Content starts

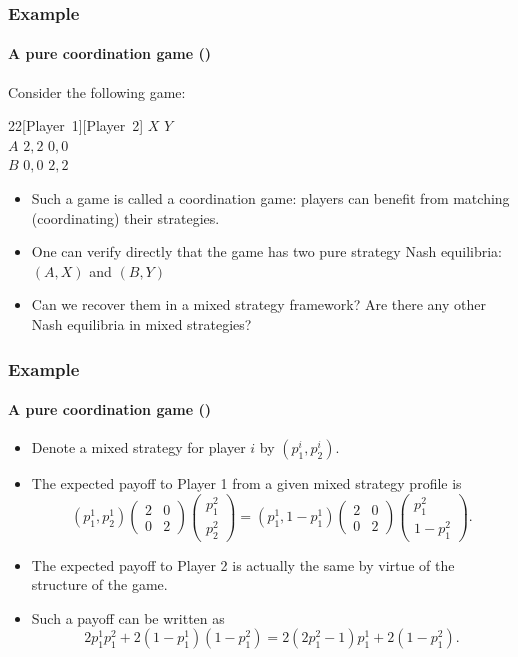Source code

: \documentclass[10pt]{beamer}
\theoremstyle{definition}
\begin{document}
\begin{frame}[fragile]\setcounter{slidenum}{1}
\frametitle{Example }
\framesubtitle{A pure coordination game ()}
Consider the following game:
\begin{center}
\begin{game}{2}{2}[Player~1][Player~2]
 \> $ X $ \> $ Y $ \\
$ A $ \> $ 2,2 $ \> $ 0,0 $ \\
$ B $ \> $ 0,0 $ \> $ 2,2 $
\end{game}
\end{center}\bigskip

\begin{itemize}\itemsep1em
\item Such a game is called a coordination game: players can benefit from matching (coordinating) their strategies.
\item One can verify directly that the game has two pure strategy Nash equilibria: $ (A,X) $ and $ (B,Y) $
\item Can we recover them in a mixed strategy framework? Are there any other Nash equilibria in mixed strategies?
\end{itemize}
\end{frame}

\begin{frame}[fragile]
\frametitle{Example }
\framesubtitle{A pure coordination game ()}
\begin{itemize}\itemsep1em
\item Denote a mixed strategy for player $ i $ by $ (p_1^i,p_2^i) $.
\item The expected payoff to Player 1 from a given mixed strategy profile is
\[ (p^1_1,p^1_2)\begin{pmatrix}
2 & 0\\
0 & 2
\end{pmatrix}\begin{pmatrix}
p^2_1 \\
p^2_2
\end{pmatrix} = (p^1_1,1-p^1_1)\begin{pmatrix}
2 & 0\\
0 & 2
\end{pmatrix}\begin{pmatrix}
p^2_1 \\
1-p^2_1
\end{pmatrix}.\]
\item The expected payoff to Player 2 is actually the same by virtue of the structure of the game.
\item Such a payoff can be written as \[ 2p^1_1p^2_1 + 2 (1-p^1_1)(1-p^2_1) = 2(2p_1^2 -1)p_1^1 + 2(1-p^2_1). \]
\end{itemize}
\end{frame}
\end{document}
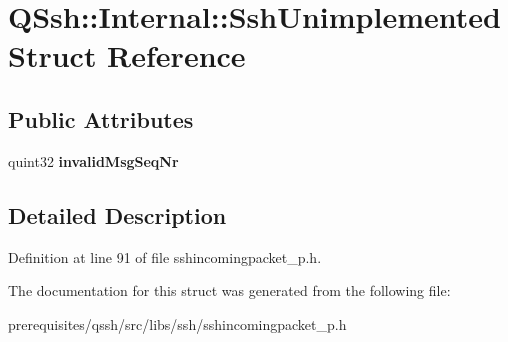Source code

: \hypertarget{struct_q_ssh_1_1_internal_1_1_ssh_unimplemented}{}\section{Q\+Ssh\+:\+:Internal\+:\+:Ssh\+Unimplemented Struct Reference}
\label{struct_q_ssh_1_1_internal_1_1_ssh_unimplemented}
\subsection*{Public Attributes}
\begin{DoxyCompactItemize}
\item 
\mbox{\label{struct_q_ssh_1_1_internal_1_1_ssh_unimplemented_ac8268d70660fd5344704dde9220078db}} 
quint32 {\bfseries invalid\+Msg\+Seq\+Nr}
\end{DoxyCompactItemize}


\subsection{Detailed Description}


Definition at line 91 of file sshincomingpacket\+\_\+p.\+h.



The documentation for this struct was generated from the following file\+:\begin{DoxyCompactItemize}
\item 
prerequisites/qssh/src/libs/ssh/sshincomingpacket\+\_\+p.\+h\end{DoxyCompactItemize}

Content ends
Content starts

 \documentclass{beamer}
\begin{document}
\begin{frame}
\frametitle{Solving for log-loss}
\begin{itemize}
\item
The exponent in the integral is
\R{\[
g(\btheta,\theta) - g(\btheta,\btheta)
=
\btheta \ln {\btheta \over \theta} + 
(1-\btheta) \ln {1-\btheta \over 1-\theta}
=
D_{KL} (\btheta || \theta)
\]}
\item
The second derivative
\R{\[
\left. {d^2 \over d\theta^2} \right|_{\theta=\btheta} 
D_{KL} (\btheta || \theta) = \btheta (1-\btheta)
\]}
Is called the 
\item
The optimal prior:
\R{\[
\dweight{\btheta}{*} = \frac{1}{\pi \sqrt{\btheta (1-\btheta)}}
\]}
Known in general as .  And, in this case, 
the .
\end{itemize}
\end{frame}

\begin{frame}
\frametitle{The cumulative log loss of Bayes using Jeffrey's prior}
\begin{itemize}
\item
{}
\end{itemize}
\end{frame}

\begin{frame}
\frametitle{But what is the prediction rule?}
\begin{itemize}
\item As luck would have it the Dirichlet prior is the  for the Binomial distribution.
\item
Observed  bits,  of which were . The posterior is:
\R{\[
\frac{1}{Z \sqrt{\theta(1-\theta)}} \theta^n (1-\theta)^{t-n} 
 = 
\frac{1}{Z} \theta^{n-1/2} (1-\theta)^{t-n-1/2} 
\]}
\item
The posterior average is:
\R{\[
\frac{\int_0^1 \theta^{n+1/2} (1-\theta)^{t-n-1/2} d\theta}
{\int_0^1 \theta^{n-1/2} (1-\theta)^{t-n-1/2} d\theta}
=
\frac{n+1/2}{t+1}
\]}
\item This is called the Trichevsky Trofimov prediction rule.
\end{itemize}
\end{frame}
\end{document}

Content ends

*How to complete this task:* Taking the material above, count every line in which the word "sqrt" appears; answer with the number alone.

*Answer box:* 2